Apricot Leaves Dried-Up in Midsummer

Q. A few days ago I noticed that most of the leaves on my apricot tree had withered and turned brown. The same thing, to a lesser degree and later in the season, happened last year. But in the spring it brought forth an abundance of blossoms and fresh, green and healthy looking leaves and produced lots of good fruit. I checked the soil, and it is not dry, but slightly moist. I am watering daily on a drip system for 35 minutes. So, wondering if you have any idea what is causing this and if I should be concerned.

This is most likely NOT borer damage. Borers typically ravage a single limb. This is over most of the tree. That most likely puts the cause in the trunk, roots or soil.
A. I looked at the pictures and 3 things come to mind right away. These center around daily watering which is a no no, the rock mulch I see around the tree and the possibility that not enough water is being distributed to serve all the roots. I don't know how much water you are giving the tree but I think the tree is running out of water before the next irrigation. I also think the rock mulch under the tree is terribly hot.

First, is the rock mulch. I like rock mulch when it is used around desert plants. I don't like rock mulch very much when it is used around non-desert plants such as fruit trees. I think you would help the tree a lot if you could rake back the rock a distance of about 3 or 4 feet from the tree and put a layer of 3 to 4 inches of wood chip mulch instead. You can get this free in North Las Vegas from the University Orchard or from Cooperative extension just south of the airport.

Daily watering of trees during the summer is not a good thing. If you can apply more water to the trees and then wait one day before your next irrigation it would be helpful. Tree roots begin to suffocate when water is present in the soil all the time. Giving the soil a chance to dry and admit some air to the roots can be quite helpful to the tree.

When the tree is watered, water should be applied to at least half the area under the canopy of the tree. This may require you to add more drip emitters then you have. A tree that size should have at least 5 to 6 drip emitters and would do better if there were more than that. These emitters should be placed about 2 feet apart under the canopy and about 18 inches from the trunk. 

A tree that size probably requires about 15 to 20 gallons every time you water. This means if you have 6 drip emitters, they should be 3 gallon per hour emitters if you are watering for one hour. If you are watering for 30 minutes, you should use 5 gallon per hour emitters.

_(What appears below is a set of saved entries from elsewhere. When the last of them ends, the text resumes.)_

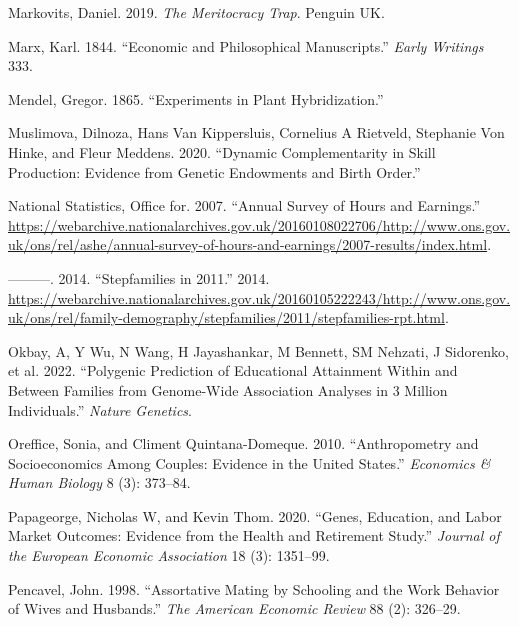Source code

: \documentclass[
]{article}
\newlength{\cslhangindent}
\newlength{\cslentryspacingunit} %
\newenvironment{CSLReferences}[2] %
 {%
  \setlength{\parindent}{0pt}
  \ifodd #1
  \let\oldpar\par
  \def\par{\hangindent=\cslhangindent\oldpar}
  \fi
  \setlength{\parskip}{#2\cslentryspacingunit}
 }%
 {}
\theoremstyle{definition}
\theoremstyle{definition}
\theoremstyle{definition}
\theoremstyle{definition}
\theoremstyle{remark}
\begin{document}
\begin{CSLReferences}{1}{0}
\leavevmode{}%
Markovits, Daniel. 2019. \emph{The Meritocracy Trap}. Penguin UK.

\leavevmode{}%
Marx, Karl. 1844. {``Economic and Philosophical Manuscripts.''} \emph{Early Writings} 333.

\leavevmode{}%
Mendel, Gregor. 1865. {``Experiments in Plant Hybridization.''}

\leavevmode{}%
Muslimova, Dilnoza, Hans Van Kippersluis, Cornelius A Rietveld, Stephanie Von Hinke, and Fleur Meddens. 2020. {``Dynamic Complementarity in Skill Production: Evidence from Genetic Endowments and Birth Order.''}

\leavevmode{}%
National Statistics, Office for. 2007. {``Annual Survey of Hours and Earnings.''} \url{https://webarchive.nationalarchives.gov.uk/20160108022706/http://www.ons.gov.uk/ons/rel/ashe/annual-survey-of-hours-and-earnings/2007-results/index.html}.

\leavevmode{}%
---------. 2014. {``Stepfamilies in 2011.''} 2014. \url{https://webarchive.nationalarchives.gov.uk/20160105222243/http://www.ons.gov.uk/ons/rel/family-demography/stepfamilies/2011/stepfamilies-rpt.html}.

\leavevmode{}%
Okbay, A, Y Wu, N Wang, H Jayashankar, M Bennett, SM Nehzati, J Sidorenko, et al. 2022. {``Polygenic Prediction of Educational Attainment Within and Between Families from Genome-Wide Association Analyses in 3 Million Individuals.''} \emph{Nature Genetics}.

\leavevmode{}%
Oreffice, Sonia, and Climent Quintana-Domeque. 2010. {``Anthropometry and Socioeconomics Among Couples: Evidence in the United States.''} \emph{Economics \& Human Biology} 8 (3): 373--84.

\leavevmode{}%
Papageorge, Nicholas W, and Kevin Thom. 2020. {``Genes, Education, and Labor Market Outcomes: Evidence from the Health and Retirement Study.''} \emph{Journal of the European Economic Association} 18 (3): 1351--99.

\leavevmode{}%
Pencavel, John. 1998. {``Assortative Mating by Schooling and the Work Behavior of Wives and Husbands.''} \emph{The American Economic Review} 88 (2): 326--29.


\end{CSLReferences}
\end{document}
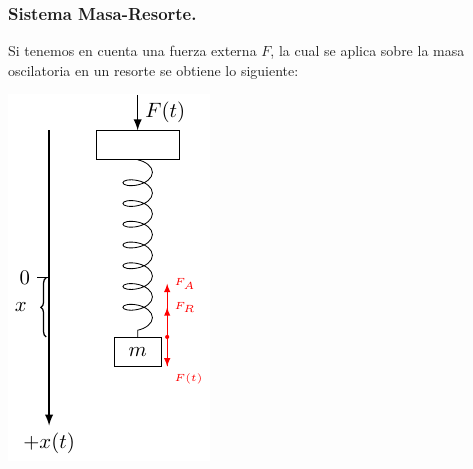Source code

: \documentclass{beamer}
\begin{document}
\begin{frame}[t]
	\frametitle{Sistema Masa-Resorte.}
	\begin{block}{}
		Si tenemos en cuenta una fuerza externa \(F\), la cual se aplica sobre la masa oscilatoria en un resorte se obtiene lo siguiente:\\[3mm]
		\begin{minipage}{0.3\linewidth}
			\includegraphics[width= \linewidth]{IMAGENES/6/tikz.pdf}

\end{minipage}
\end{block}
\end{frame}
\end{document}
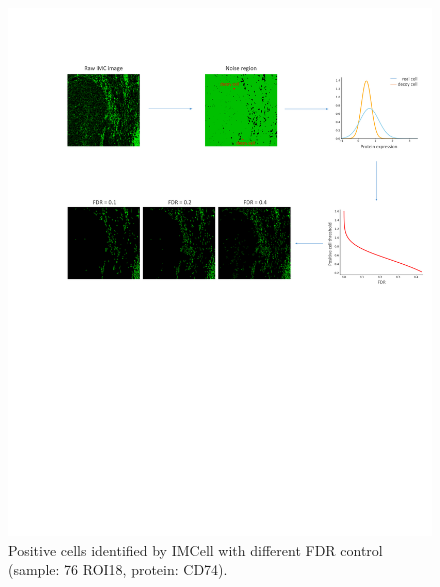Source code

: \documentclass{mynature}
\begin{document}
\begin{figure}[!htb]
  \centering
  \includegraphics[width=\linewidth]{Figure/Figure4.pdf}
  \caption{Positive cells identified by IMCell with different FDR control (sample: 76 ROI18, protein: CD74). 
  }
  \label{fig4:pos}
\end{figure}
\end{document}
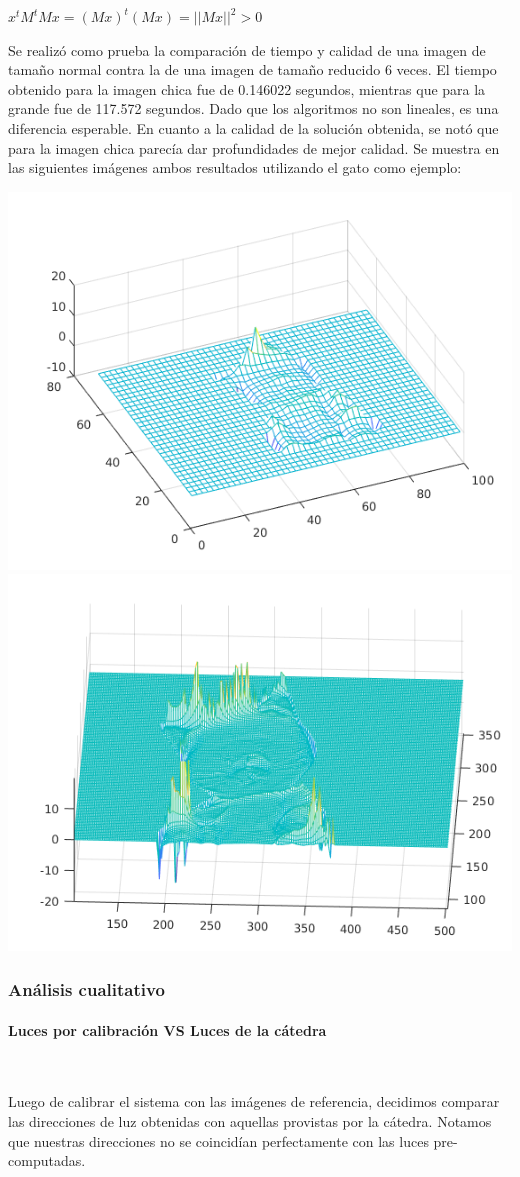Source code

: \begin{center}
$x^tM^tMx = (Mx)^t(Mx) = ||Mx||^2 > 0$
\end{center}

Se realizó como prueba la comparación de tiempo y calidad de una imagen de tamaño normal contra la de una imagen de tamaño reducido 6 veces. El tiempo obtenido para la imagen chica fue de 0.146022 segundos, mientras que para la grande fue de 117.572 segundos. Dado que los algoritmos no son lineales, es una diferencia esperable. En cuanto a la calidad de la solución obtenida, se notó que para la imagen chica parecía dar profundidades de mejor calidad. Se muestra en las siguientes imágenes ambos resultados utilizando el gato como ejemplo:

\begin{center}
\includegraphics[width=.4\linewidth]{imagenes/gato_small_model_1511.png}
\includegraphics[width=.4\linewidth]{imagenes/gato_model_1511.png}
\end{center}


\subsubsection{Análisis cualitativo}

\paragraph{Luces por calibración VS Luces de la cátedra}
\

Luego de calibrar el sistema con las imágenes de referencia, decidimos comparar
las direcciones de luz obtenidas con aquellas provistas por la cátedra. Notamos
que nuestras direcciones no se coincidían perfectamente con las luces pre-computadas.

The Perfect Apricot Storm. Borers.

Q. During the past month of high heat one limb on our apricot tree appears to have died.  All the leaves on this limb dried up while the other leaves on the tree stayed green. The limb is about 1-1/2 inches in diameter near the base.  In addition to rough discolored bark there are a couple of amber-orange blobs of sap in this area of the limb (photos attached).
This borer infested limb can be replaced in three years or less in our climate and in production in three to four.

Any hope the limb will survive and recover next season? Should the limb be cut off now?  Could this be a disease that will spread to other limbs?

A. Paul. You have described perfectly the symptoms of boring insects (borers) in fruit tree. One limb dies while the others are healthy and frequently there is sap coming from the limb in blobs or round balls.
There's the little varmint! Under the thumb.

Take a sharp knife and remove the bark where you see the sap. If you are confident the limb is dead, remove all the bark down to where the limb is still alive. Cut the limb off in this area and hopefully the remaining stub will resprout with some suckers yet this year that can, eventually, replace the dead limb. With some TLC that can happen in three years or less.

This winter select three or four of these suckers as possible candidates to replace the dead limb. Next growing season you will make your final selection of one or two to replace the dead one.

No insecticides will do much good on these. The insect is most likely gone and the limb is dead. Cut and replace the dead limb with new growth.